KEITH ‘BEAR’ HARVEY was a scholarship football player on the Miami University of Ohio football team when its team name was the “Redskins.” His acceptance of that nickname changed following a conversation with a Native American classmate. Harvey’s commentary below explains why he joined the effort to change the team’s nickname.
AFSC's Keith Harvey discusses "redskins," his childhood and "building the beloved community."
A few days ago, an article from the Lincoln County News landed on my desk. The article referenced the work of two of my staff in Maine, both Native women, and the struggle to address the racism embedded in the term “redskin.” When I read the words “The people who want to change it should be shot,” I was instantly transported to my childhood.

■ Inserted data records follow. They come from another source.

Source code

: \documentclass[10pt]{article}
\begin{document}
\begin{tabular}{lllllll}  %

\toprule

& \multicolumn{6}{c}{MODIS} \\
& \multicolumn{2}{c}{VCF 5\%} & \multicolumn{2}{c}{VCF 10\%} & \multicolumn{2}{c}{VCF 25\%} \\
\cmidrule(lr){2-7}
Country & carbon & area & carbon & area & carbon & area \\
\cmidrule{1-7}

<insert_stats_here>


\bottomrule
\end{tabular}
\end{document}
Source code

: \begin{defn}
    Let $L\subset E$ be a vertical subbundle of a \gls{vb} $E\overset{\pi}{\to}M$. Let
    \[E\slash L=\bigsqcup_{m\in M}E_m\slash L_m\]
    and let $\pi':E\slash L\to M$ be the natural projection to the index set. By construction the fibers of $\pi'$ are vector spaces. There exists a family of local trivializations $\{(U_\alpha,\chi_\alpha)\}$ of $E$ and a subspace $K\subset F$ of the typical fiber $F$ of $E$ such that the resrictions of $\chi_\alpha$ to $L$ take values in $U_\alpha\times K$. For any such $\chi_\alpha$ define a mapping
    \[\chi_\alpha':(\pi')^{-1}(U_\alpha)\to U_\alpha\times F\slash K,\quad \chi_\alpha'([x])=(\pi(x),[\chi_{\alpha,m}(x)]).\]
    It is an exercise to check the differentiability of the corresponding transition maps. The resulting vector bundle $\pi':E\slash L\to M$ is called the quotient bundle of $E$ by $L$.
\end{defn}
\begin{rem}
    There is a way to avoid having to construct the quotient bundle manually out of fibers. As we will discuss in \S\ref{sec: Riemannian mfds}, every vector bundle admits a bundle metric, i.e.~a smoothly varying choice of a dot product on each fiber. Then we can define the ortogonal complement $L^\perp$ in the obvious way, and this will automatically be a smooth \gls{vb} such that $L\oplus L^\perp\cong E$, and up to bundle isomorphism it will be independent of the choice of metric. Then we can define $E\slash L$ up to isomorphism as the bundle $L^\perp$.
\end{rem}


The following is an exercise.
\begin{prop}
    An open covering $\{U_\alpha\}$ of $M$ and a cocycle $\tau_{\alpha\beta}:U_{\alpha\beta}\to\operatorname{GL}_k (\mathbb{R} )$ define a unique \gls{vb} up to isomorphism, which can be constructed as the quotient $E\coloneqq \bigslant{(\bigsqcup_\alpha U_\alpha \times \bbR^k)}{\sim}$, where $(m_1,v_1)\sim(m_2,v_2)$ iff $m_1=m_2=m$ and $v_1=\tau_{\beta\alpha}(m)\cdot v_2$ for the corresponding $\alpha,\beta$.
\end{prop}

My father, James Harvey, worked with the National Association for the Advancement of Colored People (NAACP) and the American Friends Service Committee (Quakers). The important work of integration became the work of my entire family — children and adults. Over the course of my childhood, I would be asked to integrate four schools. My sister and I would be the only Black children in our schools, and our family, the only Black family in our neighborhoods. Our task was to show that we were people, just folks who could keep a nice house and a beautiful yard and that I could go to school and not just attend but excel. Our task was to become neighbors and to make friends.
It was hard. We were threatened with words not so different from the words in the Lincoln County News article.